[Instructions for the task]:
Retype each line below precisely.

[Data to examine]:

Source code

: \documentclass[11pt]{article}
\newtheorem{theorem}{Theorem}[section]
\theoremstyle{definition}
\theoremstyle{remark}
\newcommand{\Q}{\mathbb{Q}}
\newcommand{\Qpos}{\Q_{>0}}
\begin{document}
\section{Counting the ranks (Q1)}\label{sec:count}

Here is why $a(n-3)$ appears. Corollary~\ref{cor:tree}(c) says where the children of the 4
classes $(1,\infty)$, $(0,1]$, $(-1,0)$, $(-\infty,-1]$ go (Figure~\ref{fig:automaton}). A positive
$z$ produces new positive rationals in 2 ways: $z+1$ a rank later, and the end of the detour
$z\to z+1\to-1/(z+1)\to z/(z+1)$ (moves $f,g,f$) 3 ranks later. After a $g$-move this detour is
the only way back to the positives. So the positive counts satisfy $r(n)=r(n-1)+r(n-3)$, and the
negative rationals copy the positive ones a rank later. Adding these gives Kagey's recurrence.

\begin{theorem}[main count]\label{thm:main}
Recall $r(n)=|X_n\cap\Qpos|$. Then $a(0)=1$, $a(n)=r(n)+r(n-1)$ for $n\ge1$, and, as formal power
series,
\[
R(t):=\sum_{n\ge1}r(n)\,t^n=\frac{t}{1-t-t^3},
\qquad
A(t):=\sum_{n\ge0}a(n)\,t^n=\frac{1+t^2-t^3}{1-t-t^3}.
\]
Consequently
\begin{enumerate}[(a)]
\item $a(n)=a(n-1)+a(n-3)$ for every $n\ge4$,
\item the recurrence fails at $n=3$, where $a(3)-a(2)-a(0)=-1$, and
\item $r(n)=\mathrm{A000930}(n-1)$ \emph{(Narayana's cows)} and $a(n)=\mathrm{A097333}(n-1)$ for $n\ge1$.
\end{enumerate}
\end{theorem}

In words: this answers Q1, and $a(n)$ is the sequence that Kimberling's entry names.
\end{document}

[Answer to the problem]:
Source code

: \documentclass[11pt]{article}
\newtheorem{theorem}{Theorem}[section]
\theoremstyle{definition}
\theoremstyle{remark}
\newcommand{\Q}{\mathbb{Q}}
\newcommand{\Qpos}{\Q_{>0}}
\begin{document}
\section{Counting the ranks (Q1)}\label{sec:count}

Here is why $a(n-3)$ appears. Corollary~\ref{cor:tree}(c) says where the children of the 4
classes $(1,\infty)$, $(0,1]$, $(-1,0)$, $(-\infty,-1]$ go (Figure~\ref{fig:automaton}). A positive
$z$ produces new positive rationals in 2 ways: $z+1$ a rank later, and the end of the detour
$z\to z+1\to-1/(z+1)\to z/(z+1)$ (moves $f,g,f$) 3 ranks later. After a $g$-move this detour is
the only way back to the positives. So the positive counts satisfy $r(n)=r(n-1)+r(n-3)$, and the
negative rationals copy the positive ones a rank later. Adding these gives Kagey's recurrence.

\begin{theorem}[main count]\label{thm:main}
Recall $r(n)=|X_n\cap\Qpos|$. Then $a(0)=1$, $a(n)=r(n)+r(n-1)$ for $n\ge1$, and, as formal power
series,
\[
R(t):=\sum_{n\ge1}r(n)\,t^n=\frac{t}{1-t-t^3},
\qquad
A(t):=\sum_{n\ge0}a(n)\,t^n=\frac{1+t^2-t^3}{1-t-t^3}.
\]
Consequently
\begin{enumerate}[(a)]
\item $a(n)=a(n-1)+a(n-3)$ for every $n\ge4$,
\item the recurrence fails at $n=3$, where $a(3)-a(2)-a(0)=-1$, and
\item $r(n)=\mathrm{A000930}(n-1)$ \emph{(Narayana's cows)} and $a(n)=\mathrm{A097333}(n-1)$ for $n\ge1$.
\end{enumerate}
\end{theorem}

In words: this answers Q1, and $a(n)$ is the sequence that Kimberling's entry names.
\end{document}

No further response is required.